In the disaster’s aftermath, UNICEF and its partners are delivering life-saving support to children and families in need. Nearly half of all Haitians are under 18 years of age, and these children are UNICEF's top priority. They must be found, fed, kept alive and kept safe.
Sebastien Delatour, 14, feels more fortunate than many of his peers, even though his own family has suffered losses from the earthquake. Sebastien lives in a well-off suburb of the capital, Port-au-Prince. His cousin, Valerie Moore, is a project manager in the Division of Communication at UNICEF headquarters in New York. Earlier this week, Ms. Moore interviewed Sebastien by phone for UNICEF Radio in New York, giving him a chance to tell his story.
Soon afterward, Sebastien received tragic news: His grandparents’ house had been flattened. For days, his father and uncles dug through the rubble, trying to find them. Finally, their bodies were retrieved. Carmelle and Cavour Delatour were 88 and 89, respectively, and lived in Bourdon.

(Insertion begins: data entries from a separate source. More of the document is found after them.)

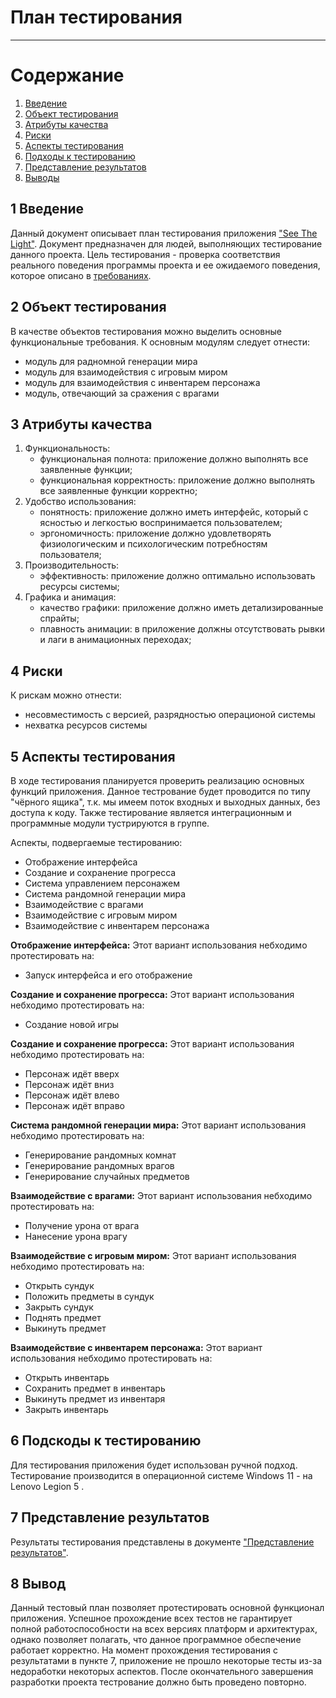 # План тестирования
---

# Содержание
1. [Введение](#intro)  
2. [Объект тестирования](#object)  
3. [Атрибуты качества](#attributes)  
4. [Риски](#risks)  
5. [Аспекты тестирования](#aspects)  
6. [Подходы к тестированию](#approaches)  
7. [Представление результатов](#results)  
8. [Выводы](#conclusion)  

<a name="intro"/>

## 1 Введение
Данный документ описывает план тестирования приложения ["See The Light"](https://github.com/maxim265/See-the-Light/tree/main/SeeTheLight). Документ предназначен для людей, выполняющих тестирование данного проекта. Цель тестирования - проверка соответствия реального поведения программы проекта и ее ожидаемого поведения, которое описано в [требованиях](https://github.com/maxim265/See-the-Light/blob/main/documentaion/SRS.md).

<a name="object"/>

## 2 Объект тестирования
В качестве объектов тестирования можно выделить основные функциональные требования. К основным модулям следует отнести:
* модуль для радномной генерации мира
* модуль для взаимодействия с игровым миром
* модуль для взаимодействия с инвентарем персонажа
* модуль, отвечающий за сражения с врагами

<a name="attributes"/>

## 3 Атрибуты качества
1. Функциональность:
    * функциональная полнота: приложение должно выполнять все заявленные функции;
    * функциональная корректность: приложение должно выполнять все заявленные функции корректно;
2. Удобство использования:
    * понятность: приложение должно иметь интерфейс, который с ясностью и легкостью воспринимается пользователем;
    * эргономичность: приложение должно удовлетворять физиологическим и психологическим потребностям пользователя;
3. Производительность:
    * эффективность: приложение должно оптимально использовать ресурсы системы;
4. Графика и анимация:
    * качество графики: приложение должно иметь детализированные спрайты;
    * плавность анимации: в приложение  должны отсутствовать рывки и лаги в анимационных переходах;

<a name="risks"/>

## 4 Риски
К рискам можно отнести:
* несовместимость с версией, разрядностью операционой системы
* нехватка ресурсов системы

<a name="aspects"/>

## 5 Аспекты тестирования
В ходе тестирования планируется проверить реализацию основных функций приложения. Данное тестрование будет проводится по типу "чёрного ящика", т.к. мы имеем поток входных и выходных данных, без доступа к коду. Также тестирование является интеграционным и программные модули тустрируются в группе.

Аспекты, подвергаемые тестированию:
* Отображение интерфейса
* Создание и сохранение прогресса
* Система управлением персонажем
* Система рандомной генерации мира
* Взаимодействие с врагами
* Взаимодействие с игровым миром
* Взаимодействие с инвентарем персонажа

**Отображение интерфейса:**
Этот вариант использования небходимо протестировать на:    
* Запуск интерфейса и его отображение  

**Создание и сохранение прогресса:**
Этот вариант использования небходимо протестировать на:
* Создание новой игры

**Создание и сохранение прогресса:**
Этот вариант использования небходимо протестировать на:
* Персонаж идёт вверх
* Персонаж идёт вниз
* Персонаж идёт влево
* Персонаж идёт вправо

**Система рандомной генерации мира:**
Этот вариант использования небходимо протестировать на:
* Генерирование рандомных комнат
* Генерирование рандомных врагов
* Генерирование случайных предметов

**Взаимодействие с врагами:**
Этот вариант использования небходимо протестировать на:
* Получение урона от врага
* Нанесение урона врагу

**Взаимодействие с игровым миром:**
Этот вариант использования небходимо протестировать на:
* Открыть сундук
* Положить предметы в сундук
* Закрыть сундук
* Поднять предмет
* Выкинуть предмет

**Взаимодействие с инвентарем персонажа:**
Этот вариант использования небходимо протестировать на:
* Открыть инвентарь
* Сохранить предмет в инвентарь
* Выкинуть предмет из инвентаря
* Закрыть инвентарь

<a name="approaches"/>

## 6 Подскоды к тестированию
Для тестирования приложения будет использован ручной подход. Тестирование производится в операционной системе Windows 11 - на Lenovo Legion 5 .

<a name="results"/>

## 7 Представление результатов
Результаты тестирования представлены в документе ["Представление результатов"](https://github.com/maxim265/See-the-Light/blob/main/Test%20results.md).

<a name="conclusion"/>

## 8 Вывод
Данный тестовый план позволяет протестировать основной функционал приложения. Успешное прохождение всех тестов не гарантирует полной работоспособности на всех версиях платформ и архитектурах, однако позволяет полагать, что данное программное обеспечение работает корректно. На момент прохождения тестирования с результатами в пункте 7, приложение не прошло некоторые тесты из-за недоработки некоторых аспектов. После окончательного завершения разработки проекта тестрование должно быть проведено повторно.
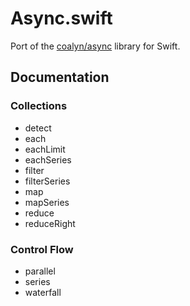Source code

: Async.swift
=====

Port of the [coalyn/async](https://github.com/caolan/async) library for Swift.

## Documentation

### Collections

- detect
- each
- eachLimit
- eachSeries
- filter
- filterSeries
- map
- mapSeries
- reduce
- reduceRight

### Control Flow

- parallel
- series
- waterfall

“My grandfather was sitting on a chair watching TV, and [the house] fell on him,” says Sebastien. “He died instantly. He didn’t suffer.”
‘People are crying and yelling’
The situation in the streets shows how bad the problems are, with tens of thousands presumed dead and an estimated 300,000 homeless.
“It stinks,” says Sebastien. “It smells like death. People are crying and yelling. People are fighting with each other for food…. My dad told me that he has to be strong for all of us, and he can’t show that he’s crying. But I’m sure he did. I’m sure he cried in his room or something. But my mom, my mom – we all cried.”
Contact with friends
He hasn’t talked to many of his friends since the earthquake. Of those he has been able to reach, one lost his father in the collapse of the Hotel Montana in Port-au-Prince. Another lost her home and several family members, and is now sleeping in the streets.
The friend told Sebastien she worries about her father’s continual trips into the ruins of her family’s home to get food, despite an unstable structure that could fall at any time.
“I’m fortunate, I guess, for having a house and water,” says Sebastien.
“The prison broke. There’s prisoners out loose – really big criminals,” notes Sebastien. In light of this and other security concerns, his mother fears it is too dangerous for him to stay in Haiti. But he has other ideas.
“I want to stay in Haiti and help give food and water to people,” he says. “People told me that the aid hasn’t come yet and they’re running out of time.”